Jealousy (Hardcover)

True Stories of Love's Favorite Decoy

By Marcianne Blevis, Olivia Heal (Translator)

Other Press, 9781590512579, 160pp.

Publication Date: January 20, 2009

List Price: 14.95*
* Individual store prices may vary.


How can we sustain love when lurking rivals, imaginary or real, threaten to destroy our fragile state of happiness? How can we love freely when jealousy becomes more seductive than love itself? Isolated by the sheer terror of being betrayed sooner or later, the jealous lover hangs in suspense, waiting for the bomb to drop. Jealousy, one of our more common forms of madness, induces extraordinary states of mind and testifies to the complex and hidden distresses buried deep within the psyche.

In Jealousy, renowned psychoanalyst Marcianne Blevis reveals the multiple faces of jealousy and unmasks the unconscious triggers that prevent its victim from confronting this consuming torment.
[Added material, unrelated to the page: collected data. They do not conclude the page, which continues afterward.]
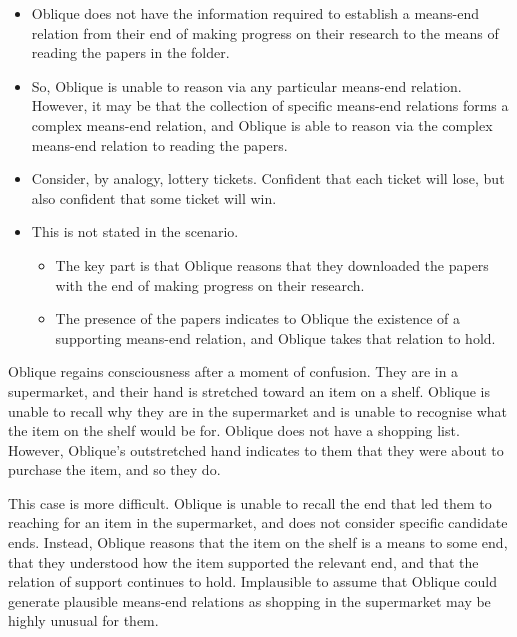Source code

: \documentclass[10pt]{article}
\newcommand{\hozlinedash}[0]{%
  \noindent\hdashrule[0.5ex][c]{\textwidth}{.1pt}{2.5pt}
}
\begin{document}
\begin{itemize}
\item Oblique does not have the information required to establish a means-end relation from their end of making progress on their research to the means of reading the papers in the folder.
\item So, Oblique is unable to reason via any particular means-end relation. However, it may be that the collection of specific means-end relations forms a complex means-end relation, and Oblique is able to reason via the complex means-end relation to reading the papers.
\item Consider, by analogy, lottery tickets.
  Confident that each ticket will lose, but also confident that some ticket will win.
\item This is not stated in the scenario.
  \begin{itemize}
  \item The key part is that Oblique reasons that they downloaded the papers with the end of making progress on their research.
  \item The presence of the papers indicates to Oblique the existence of a supporting means-end relation, and Oblique takes that relation to hold.
  \end{itemize}
\end{itemize}

\hozlinedash

\begin{scenario}[Supermarket]
  Oblique regains consciousness after a moment of confusion.
  They are in a supermarket, and their hand is stretched toward an item on a shelf.
  Oblique is unable to recall why they are in the supermarket and is unable to recognise what the item on the shelf would be for.
  Oblique does not have a shopping list.
  However, Oblique's outstretched hand indicates to them that they were about to purchase the item, and so they do.
\end{scenario}

This case is more difficult.
Oblique is unable to recall the end that led them to reaching for an item in the supermarket, and does not consider specific candidate ends.
Instead, Oblique reasons that the item on the shelf is a means to some end, that they understood how the item supported the relevant end, and that the relation of support continues to hold.
Implausible to assume that Oblique could generate plausible means-end relations as shopping in the supermarket may be highly unusual for them.
\end{document}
Divided by case study, each chapter unveils another trait of the jealous lover and deconstructs the origins of suffering, illuminating ways to put an end to the repeated patterns of self-destruction. In this fascinating exploration of a curiously familiar state, Blevis allows us entry into the discerning and revelatory analyses of these inevitable jealousies as she frees the jealous prisoner from a cage of passion by restoring the capacity for love.

About the Author

Marcianne Blevis

Marcianne Blevis is a psychiatrist and psychoanalyst practicing in Paris. She is a member of the "Societe de Psychanalyse Freudienne" and Director of the Psychoanalytic Psychotherapeutic Department at the Sainte-Anne Hospital (Paris). She has published numerous articles in psychoanalytic journals and art publications. Olivia Heal

Olivia Heal lives in Tours, France, where she is completeing a master's degree at the University of Paris VIII. She has translated, among others, texts by Monique Wittig and Nicole Brossard.

Praise For Jealousy: True Stories of Love's Favorite Decoy

New York Post

Jealousy explores the wild permutations of this pointed pain through nine of Blevis' (lightly fictionalized) cases.”

Kirkus Reviews

“A nuanced look at one of the most painful human emotions.”